The modularity behind the parent-child design packages can be described in the following terms:

The parent package controls the entire ETL process. Its main duty is to execute all the necessary packages.

Wrapper packages control a smaller subset of packages whose focus should be handling one particular process. Wrapper packages are either called directly by the parent package or by other wrapper packages. For example, a wrapper package can be used to execute packages that are responsible for preprocessing the sources or performing post-load processing.

Child packages control the processing of the actual tasks. These packages are the workhorses of the parent-child design pattern. They are called by wrapper packages.

In the example, we combined the concept of the parent and wrapper package for simplicity. The idea behind the wrapper package is to segregate the different processes that make up your ETL requirements.

Using Parameters to Pass Values

Parameters are absolutely essential for the parent-child design pattern. In prior versions of SSIS, values were passed along by using configurations. With this version’s deployment model, we encourage you to use parameters for passing values between parent and child packages. Figure 16-2 demonstrates the parameter binding we use to disable the child package. We bind a parameter that we defined in the package, DisablePackage, to the Disable package property. We can even bind parameters to task properties within the child package.

Image

Figure 16-2. Parameter bindings of the disabled child package

After we parameterize the child package, any Execute Package task that is configured to execute this package will be able to identify the parameters that are defined within it. The data type of the parameter must match the property’s data type. Figure 16-3 demonstrates the mapping of the parameter when using the Execute Package task.

Image

Figure 16-3. Parameter bindings for the child package

The User::DisableChild variable is a Boolean variable. It must match the data type of the parameter of the child package. Multiple bindings can be added to the package execution. We provided True as the default value of the User::DisableChild variable. This mapping is present only in packages that are not supposed to be executed.

Image NOTE: Even if the package property Disable is set to True, during execution in Debug mode, Visual Studio will open the package and validate it. The package itself will not execute, but it will be opened.

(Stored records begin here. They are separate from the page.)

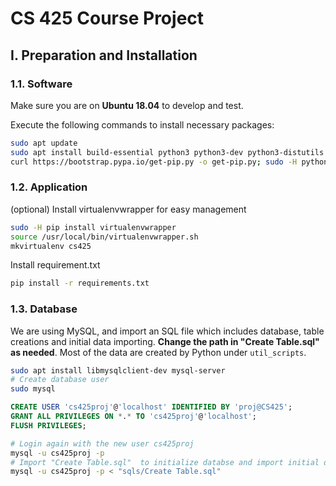 # CS 425 Course Project

## I. Preparation and Installation

### 1.1. Software

Make sure you are on **Ubuntu 18.04** to develop and test.

Execute the following commands to install necessary packages:

```bash
sudo apt update
sudo apt install build-essential python3 python3-dev python3-distutils libssl-dev
curl https://bootstrap.pypa.io/get-pip.py -o get-pip.py; sudo -H python3 get-pip.py
```

### 1.2. Application

(optional) Install virtualenvwrapper for easy management 

```bash
sudo -H pip install virtualenvwrapper
source /usr/local/bin/virtualenvwrapper.sh
mkvirtualenv cs425
```

Install requirement.txt

```bash
pip install -r requirements.txt
```

### 1.3. Database

We are using MySQL, and import an SQL file which includes database, table
creations and initial data importing.
**Change the path in "Create Table.sql" as needed**.
Most of the data are created by Python under `util_scripts`.

```bash
sudo apt install libmysqlclient-dev mysql-server
# Create database user
sudo mysql
```

```sql
CREATE USER 'cs425proj'@'localhost' IDENTIFIED BY 'proj@CS425';
GRANT ALL PRIVILEGES ON *.* TO 'cs425proj'@'localhost';
FLUSH PRIVILEGES;
```

```bash
# Login again with the new user cs425proj
mysql -u cs425proj -p
# Import "Create Table.sql"  to initialize databse and import initial data
mysql -u cs425proj -p < "sqls/Create Table.sql"
```
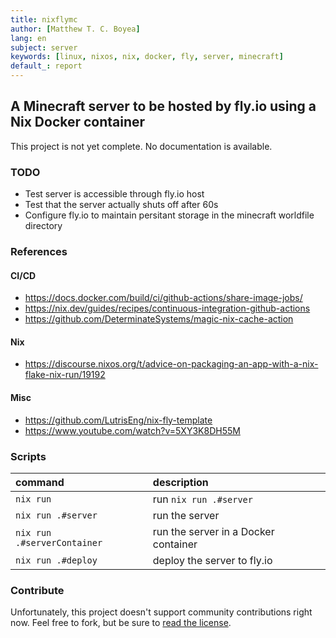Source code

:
 ```yaml
---
title: nixflymc
author: [Matthew T. C. Boyea]
lang: en
subject: server
keywords: [linux, nixos, nix, docker, fly, server, minecraft]
default_: report
---
```

## A Minecraft server to be hosted by fly.io using a Nix Docker container

This project is not yet complete. No documentation is available.

### TODO

- Test server is accessible through fly.io host
- Test that the server actually shuts off after 60s
- Configure fly.io to maintain persitant storage in the minecraft worldfile directory

### References

#### CI/CD

- https://docs.docker.com/build/ci/github-actions/share-image-jobs/
- https://nix.dev/guides/recipes/continuous-integration-github-actions
- https://github.com/DeterminateSystems/magic-nix-cache-action

#### Nix

- https://discourse.nixos.org/t/advice-on-packaging-an-app-with-a-nix-flake-nix-run/19192

#### Misc

- https://github.com/LutrisEng/nix-fly-template
- https://www.youtube.com/watch?v=5XY3K8DH55M

### Scripts

| command | description |
|:--- |:--- |
| `nix run` | run `nix run .#server` |
| `nix run .#server` | run the server |
| `nix run .#serverContainer` | run the server in a Docker container |
| `nix run .#deploy` | deploy the server to fly.io |

### Contribute

Unfortunately, this project doesn't support community contributions right now. Feel free to fork, but be sure to [read the license](./LICENSE.md).

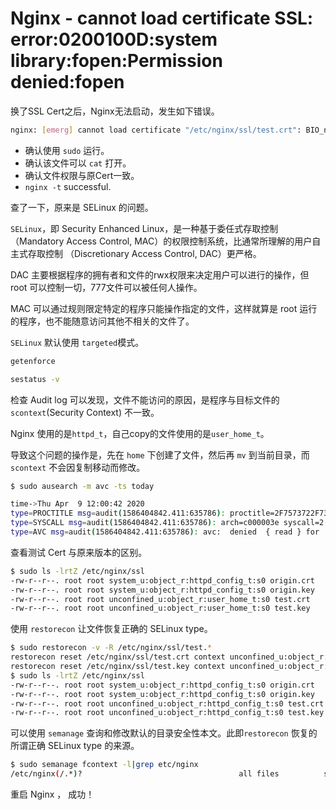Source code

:Nginx - cannot load certificate SSL: error:0200100D:system library:fopen:Permission denied:fopen
===

换了SSL Cert之后，Nginx无法启动，发生如下错误。

```sh
nginx: [emerg] cannot load certificate "/etc/nginx/ssl/test.crt": BIO_new_file() failed (SSL: error:0200100D:system library:fopen:Permission denied:fopen('/etc/nginx/ssl/test.crt','r') error:2006D002:BIO routines:BIO_new_file:system lib)
```

* 确认使用 `sudo` 运行。
* 确认该文件可以 `cat` 打开。
* 确认文件权限与原Cert一致。
* `nginx -t` successful.


查了一下，原来是 SELinux 的问题。

`SELinux`，即 Security Enhanced Linux，是一种基于委任式存取控制 （Mandatory Access Control, MAC）的权限控制系统，比通常所理解的用户自主式存取控制 （Discretionary Access Control, DAC）更严格。

DAC 主要根据程序的拥有者和文件的rwx权限来决定用户可以进行的操作，但 root 可以控制一切，777文件可以被任何人操作。

MAC 可以通过规则限定特定的程序只能操作指定的文件，这样就算是 root 运行的程序，也不能随意访问其他不相关的文件了。

`SELinux` 默认使用 `targeted`模式。

```sh
getenforce

sestatus -v
```
检查 Audit log 可以发现，文件不能访问的原因，是程序与目标文件的 `scontext`(Security Context) 不一致。

Nginx 使用的是`httpd_t`，自己copy的文件使用的是`user_home_t`。

导致这个问题的操作是，先在 `home` 下创建了文件，然后再 `mv` 到当前目录，而 `scontext` 不会因复制移动而修改。

```sh
$ sudo ausearch -m avc -ts today

time->Thu Apr  9 12:00:42 2020
type=PROCTITLE msg=audit(1586404842.411:635786): proctitle=2F7573722F7362696E2F6E67696E78002D63002F6574632F6E67696E782F6E67696E782E636F6E66
type=SYSCALL msg=audit(1586404842.411:635786): arch=c000003e syscall=2 success=no exit=-13 a0=55ba2565c54d a1=0 a2=1b6 a3=24 items=0 ppid=1 pid=65228 auid=4294967295 uid=0 gid=0 euid=0 suid=0 fsuid=0 egid=0 sgid=0 fsgid=0 tty=(none) ses=4294967295 comm="nginx" exe="/usr/sbin/nginx" subj=system_u:system_r:httpd_t:s0 key=(null)
type=AVC msg=audit(1586404842.411:635786): avc:  denied  { read } for  pid=65228 comm="nginx" name="test.crt" dev="dm-0" ino=136402657 scontext=system_u:system_r:httpd_t:s0 tcontext=unconfined_u:object_r:user_home_t:s0 tclass=file permissive=0
```

查看测试 Cert 与原来版本的区别。

```sh
$ sudo ls -lrtZ /etc/nginx/ssl
-rw-r--r--. root root system_u:object_r:httpd_config_t:s0 origin.crt
-rw-r--r--. root root system_u:object_r:httpd_config_t:s0 origin.key
-rw-r--r--. root root unconfined_u:object_r:user_home_t:s0 test.crt
-rw-r--r--. root root unconfined_u:object_r:user_home_t:s0 test.key
```

使用 `restorecon` 让文件恢复正确的 SELinux type。

```sh
$ sudo restorecon -v -R /etc/nginx/ssl/test.*
restorecon reset /etc/nginx/ssl/test.crt context unconfined_u:object_r:user_home_t:s0->unconfined_u:object_r:httpd_config_t:s0
restorecon reset /etc/nginx/ssl/test.key context unconfined_u:object_r:user_home_t:s0->unconfined_u:object_r:httpd_config_t:s0
$ sudo ls -lrtZ /etc/nginx/ssl
-rw-r--r--. root root system_u:object_r:httpd_config_t:s0 origin.crt
-rw-r--r--. root root system_u:object_r:httpd_config_t:s0 origin.key
-rw-r--r--. root root unconfined_u:object_r:httpd_config_t:s0 test.crt
-rw-r--r--. root root unconfined_u:object_r:httpd_config_t:s0 test.key

```

可以使用 `semanage` 查询和修改默认的目录安全性本文。此即`restorecon` 恢复的所谓正确 SELinux type 的来源。

```sh
$ sudo semanage fcontext -l|grep etc/nginx
/etc/nginx(/.*)?                                   all files          system_u:object_r:httpd_config_t:s0
```

重启 Nginx ， 成功！
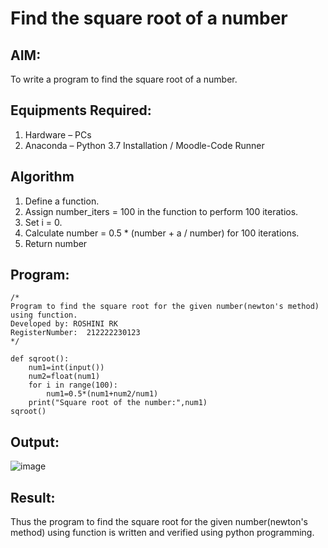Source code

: # Find the square root of a number

## AIM:
To write a program to find the square root of a number.

## Equipments Required:
1. Hardware – PCs
2. Anaconda – Python 3.7 Installation / Moodle-Code Runner

## Algorithm
1. Define a function.
2. Assign number_iters = 100 in the function to perform 100 iteratios.
3. Set i = 0.
4. Calculate  number = 0.5 * (number + a / number) for 100 iterations.
5. Return number

## Program:
```
/*
Program to find the square root for the given number(newton's method) using function.
Developed by: ROSHINI RK
RegisterNumber:  212222230123
*/
```
```
def sqroot():
    num1=int(input())
    num2=float(num1)
    for i in range(100):
        num1=0.5*(num1+num2/num1)
    print("Square root of the number:",num1)
sqroot()
```

## Output:
![image](https://user-images.githubusercontent.com/118956165/235040485-4bf16ba5-b359-416c-8544-9dcf4671dbbb.png)


## Result:
Thus the program to find the square root for the given number(newton's method) using function is written and verified using python programming.

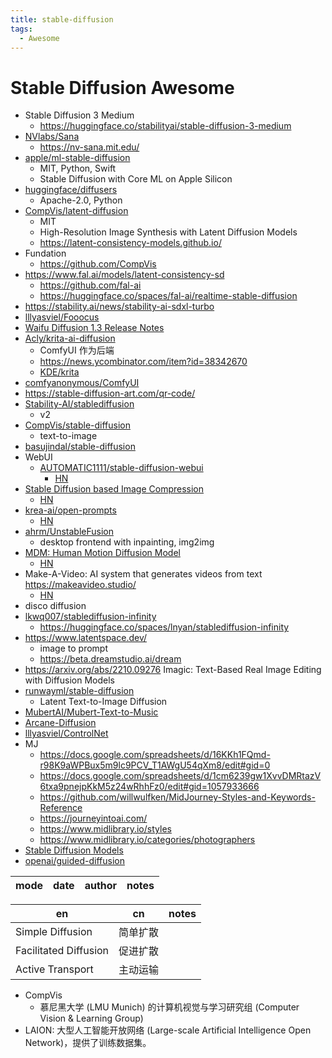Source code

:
 ```yaml
---
title: stable-diffusion
tags:
  - Awesome
---
```


# Stable Diffusion Awesome

- Stable Diffusion 3 Medium
  - https://huggingface.co/stabilityai/stable-diffusion-3-medium
- [NVlabs/Sana](https://github.com/NVlabs/Sana)
  - https://nv-sana.mit.edu/
- [apple/ml-stable-diffusion](https://github.com/apple/ml-stable-diffusion)
  - MIT, Python, Swift
  - Stable Diffusion with Core ML on Apple Silicon
- [huggingface/diffusers](https://github.com/huggingface/diffusers)
  - Apache-2.0, Python
- [CompVis/latent-diffusion](https://github.com/CompVis/latent-diffusion)
  - MIT
  - High-Resolution Image Synthesis with Latent Diffusion Models
  - https://latent-consistency-models.github.io/
- Fundation
  - https://github.com/CompVis
- https://www.fal.ai/models/latent-consistency-sd
  - https://github.com/fal-ai
  - https://huggingface.co/spaces/fal-ai/realtime-stable-diffusion
- https://stability.ai/news/stability-ai-sdxl-turbo
- [lllyasviel/Fooocus](https://github.com/lllyasviel/Fooocus)
- [Waifu Diffusion 1.3 Release Notes](https://gist.github.com/harubaru/f727cedacae336d1f7877c4bbe2196e1)
- [Acly/krita-ai-diffusion](https://github.com/Acly/krita-ai-diffusion)
  - ComfyUI 作为后端
  - https://news.ycombinator.com/item?id=38342670
  - [KDE/krita](https://github.com/KDE/krita)
- [comfyanonymous/ComfyUI](https://github.com/comfyanonymous/ComfyUI)
- https://stable-diffusion-art.com/qr-code/
- [Stability-AI/stablediffusion](https://github.com/Stability-AI/stablediffusion)
  - v2
- [CompVis/stable-diffusion](https://github.com/CompVis/stable-diffusion)
  - text-to-image
- [basujindal/stable-diffusion](https://github.com/basujindal/stable-diffusion)
- WebUI
  - [AUTOMATIC1111/stable-diffusion-webui](https://github.com/AUTOMATIC1111/stable-diffusion-webui)
    - [HN](https://news.ycombinator.com/item?id=32784181)
- [Stable Diffusion based Image Compression](https://matthias-buehlmann.medium.com/stable-diffusion-based-image-compresssion-6f1f0a399202)
  - [HN](https://news.ycombinator.com/item?id=32907494)
- [krea-ai/open-prompts](https://github.com/krea-ai/open-prompts)
  - [HN](https://news.ycombinator.com/item?id=32943224)
- [ahrm/UnstableFusion](https://github.com/ahrm/UnstableFusion)
  - desktop frontend with inpainting, img2img
- [MDM: Human Motion Diffusion Model](https://guytevet.github.io/mdm-page/)
  - [HN](https://news.ycombinator.com/item?id=33029522)
- Make-A-Video: AI system that generates videos from text https://makeavideo.studio/
  - [HN](https://news.ycombinator.com/item?id=33020181)
- disco diffusion
- [lkwq007/stablediffusion-infinity](https://github.com/lkwq007/stablediffusion-infinity)
  - https://huggingface.co/spaces/lnyan/stablediffusion-infinity
- https://www.latentspace.dev/
  - image to prompt
  - https://beta.dreamstudio.ai/dream
- https://arxiv.org/abs/2210.09276
  Imagic: Text-Based Real Image Editing with Diffusion Models
- [runwayml/stable-diffusion](https://github.com/runwayml/stable-diffusion)
  - Latent Text-to-Image Diffusion
- [MubertAI/Mubert-Text-to-Music](https://github.com/MubertAI/Mubert-Text-to-Music)
- [Arcane-Diffusion](https://huggingface.co/nitrosocke/Arcane-Diffusion)
- [lllyasviel/ControlNet](https://github.com/lllyasviel/ControlNet)
- MJ
  - https://docs.google.com/spreadsheets/d/16KKh1FQmd-r98K9aWPBux5m9lc9PCV_T1AWgU54qXm8/edit#gid=0
  - https://docs.google.com/spreadsheets/d/1cm6239gw1XvvDMRtazV6txa9pnejpKkM5z24wRhhFz0/edit#gid=1057933666
  - https://github.com/willwulfken/MidJourney-Styles-and-Keywords-Reference
  - https://journeyintoai.com/
  - https://www.midlibrary.io/styles
  - https://www.midlibrary.io/categories/photographers
- [Stable Diffusion Models](https://cyberes.github.io/stable-diffusion-models/)
- [openai/guided-diffusion](https://github.com/openai/guided-diffusion)

| mode | date | author | notes |
| ---- | ---- | ------ | ----- |

| en                    | cn       | notes |
| --------------------- | -------- | ----- |
| Simple Diffusion      | 简单扩散 |
| Facilitated Diffusion | 促进扩散 |
| Active Transport      | 主动运输 |

- CompVis
  - 慕尼黑大学 (LMU Munich) 的计算机视觉与学习研究组 (Computer Vision & Learning Group)
- LAION: 大型人工智能开放网络 (Large-scale Artificial Intelligence Open Network)，提供了训练数据集。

Working with Shared Configuration Information

Connection managers will abound in a design pattern such as the parent-child. In order to keep the clutter to a minimum, you can utilize the project connection managers so that keeping the connection strings in sync becomes much easier. Creating a project connection manager will create the connection manager in every package within the project.

Image CAUTION: Deleting any project connection manager within a package will delete it from the project and all the packages within the project. If you find that you have deleted a project connection manager and cannot undo the action, you have an option to retrieve it. You first need to create the same connection manager type with the same name. After the project connection manager is created, you have to right-click it and select View Code. This opens an XML script that shows all the properties of the connection manager. The property you need to focus on is DTS:DTSID. When you open any package with a task or source component that referred to the deleted project connection manager, you will notice that the name is replaced by a GUID. You can copy that GUID and replace the DTS:DTSID of the new project connection manager with the GUID. After this, save the Code page of the project manager and close it. Reopen any of the open packages, and their contents should be able to recognize their connection manager as the newly re-created project connection manager.

Certain information can be stored within project parameters. Because parameter values can be changed only by T-SQL, parameter values are more or less read-only. Catalog views and stored procedures within the SSISDB can be used to view the values. The following objects in the SSISDB database allow you to access parameter values during execution:

catalog.execution_parameter_values is a view that displays the values that will be used during specific executions.

catalog.get_parameter_values is a stored procedure that displays and resolves parameter values of specified packages within projects stored in the Integration Services catalog.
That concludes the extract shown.